1887
Volume 7 Number 1
  • E-ISSN: 1365-2117

Abstract

Abstract

One of several interconnected depocentres lying offshore eastern Canada, the Sable sub‐basin preserves a thick sequence of Mesozoic‐Cenozoic clastic sediments, significant gas accumulations and an extensive development of abnormal pressures. In order to understand the basin's hydrocarbon generation, migration and accumulation history it is necessary to quantify the interplay between its burial, thermal, and maturation history, and to determine the influence on these of the basin's excess pressure history. Simple, one‐dimensional reconstructions of maturity and pore pressure histories are derived for exploration well and pseudo‐well locations on a seismic line running from the basin's structural high to its depocentre. Calibrated, where possible, by reference to measured maturity, temperature and pressures, these models provide a basic dynamic framework within which it is possible to consider the generation history of the basin's source rocks. Late Jurassic to Early Cretaceous sediments underwent an initial rapid, rift‐related subsidence. The thermal/maturation models suggest that source rocks lying within these intervals quickly matured and began generating gas and condensates. Similarly, this rapid burial was translated, through sediment compaction disequilibrium processes, into an early expression of abnormal pressures.

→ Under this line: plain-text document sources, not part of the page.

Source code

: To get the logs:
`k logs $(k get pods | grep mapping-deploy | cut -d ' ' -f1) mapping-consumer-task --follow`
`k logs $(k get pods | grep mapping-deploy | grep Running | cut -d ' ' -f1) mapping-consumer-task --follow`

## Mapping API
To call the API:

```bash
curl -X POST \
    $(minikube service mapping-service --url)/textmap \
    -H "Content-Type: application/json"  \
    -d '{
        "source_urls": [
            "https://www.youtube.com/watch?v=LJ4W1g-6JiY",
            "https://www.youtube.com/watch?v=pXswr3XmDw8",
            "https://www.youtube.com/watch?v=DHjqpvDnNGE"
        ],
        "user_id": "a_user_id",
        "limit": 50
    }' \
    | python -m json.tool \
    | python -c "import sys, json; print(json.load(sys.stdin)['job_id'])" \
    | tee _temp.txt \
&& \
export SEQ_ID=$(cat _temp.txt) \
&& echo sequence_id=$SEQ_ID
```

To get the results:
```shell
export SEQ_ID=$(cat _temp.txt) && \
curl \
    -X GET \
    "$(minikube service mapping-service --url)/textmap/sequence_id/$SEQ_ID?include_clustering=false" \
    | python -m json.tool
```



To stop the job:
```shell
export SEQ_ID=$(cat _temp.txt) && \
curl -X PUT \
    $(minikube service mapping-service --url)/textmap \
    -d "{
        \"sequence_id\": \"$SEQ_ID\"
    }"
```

The pore pressure/time reconstructions in the modelling assume that sediment compaction disequilibrium and gas generation are the principal causal mechanisms. Matching pore pressure reconstructions with present‐day pressure‐depth profiles is particularly sensitive to assumed seal permeability profiles. Although the seal permeabilities used as model input are based on actual measured permeabilities at the present day, this does not mean that the permeability‐time curves derived through the model's decompaction assumptions accurately reflect seal permeability evolution.